= John Casey (academic) =

British academic and writer

John Casey (born 1939) is a British academic and a writer for The Daily Telegraph. He has been described as "mentor" to Roger Scruton and is a former lecturer in English at the University of Cambridge and a former lecturer and a Life Fellow of Gonville and Caius College, Cambridge. In 1975, along with Scruton, he founded the Conservative Philosophy Group. Though not a member of Peterhouse, he has been considered part of the Cambridge Right, which included scholars from Selwyn College, Gonville and Caius College and Christ's College as well. He was editor of The Cambridge Review between 1975 and 1979.

==Cambridge==

John Casey was educated by the Irish Christian Brothers at St. Brendan's College, Bristol and subsequently at King's College, Cambridge, where he received a First in both parts of the English Tripos. He later returned as a lecturer in English at Gonville and Caius College. Richard Cockett described Casey as a mentor to a whole generation of young Conservatives at Cambridge.

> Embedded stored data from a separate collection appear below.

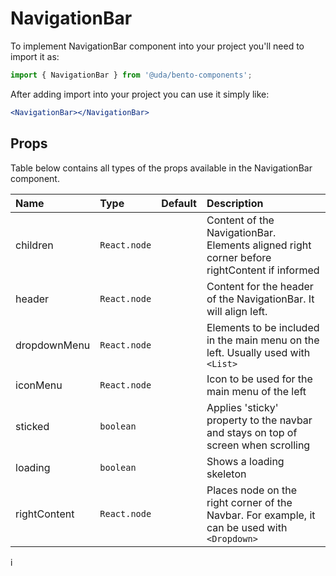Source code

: # NavigationBar

To implement NavigationBar component into your project you'll need to import it as:

```jsx
import { NavigationBar } from '@uda/bento-components';
```

After adding import into your project you can use it simply like:

```jsx
<NavigationBar></NavigationBar>
```

## Props

Table below contains all types of the props available in the NavigationBar component.

| Name         | Type         | Default | Description                                                                                  |
| :----------- | :----------- | :------ | :------------------------------------------------------------------------------------------- |
| children     | `React.node` |         | Content of the NavigationBar. Elements aligned right corner before rightContent if informed  |  |
| header       | `React.node` |         | Content for the header of the NavigationBar. It will align left.                             |
| dropdownMenu | `React.node` |         | Elements to be included in the main menu on the left. Usually used with `<List>`             |
| iconMenu     | `React.node` |         | Icon to be used for the main menu of the left                                                |
| sticked      | `boolean`    |         | Applies 'sticky' property to the navbar and stays on top of screen when scrolling            |
| loading      | `boolean`    |         | Shows a loading skeleton                                                                     |
| rightContent | `React.node` |         | Places node on the right corner of the Navbar. For example, it can be used with `<Dropdown>` |

i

==The Language of Criticism==

The Language of Criticism was originally Casey's doctoral thesis. Casey argued that critical judgement is objective because critical arguments are rational. They are rational due to considerations which, though they are not necessarily judgements of value, "criteriologically" imply them. For example, if a poem is sentimental "criteriologically" this implies that it is immature. Christopher Ricks wrote of this book, "provided this gets clearing from the philosophers, we shall at last have a compact, cogent and humane justification of criticism as a rational process."

==Pagan Virtue==

Casey identified "pagan virtues" as those included in the "assertive, proud ethical tradition" of classical Greece and Rome. Pagan virtues, in contrast to Christian ones, included self-regard, worldly values and success in life. Casey also identified physical courage as a pagan virtue, "the chief motives of which are patriotism and the love of honour". These elaborations of pagan virtue were designed to strengthen the moral tradition and challenge Kantian ideas that idolised Good Will.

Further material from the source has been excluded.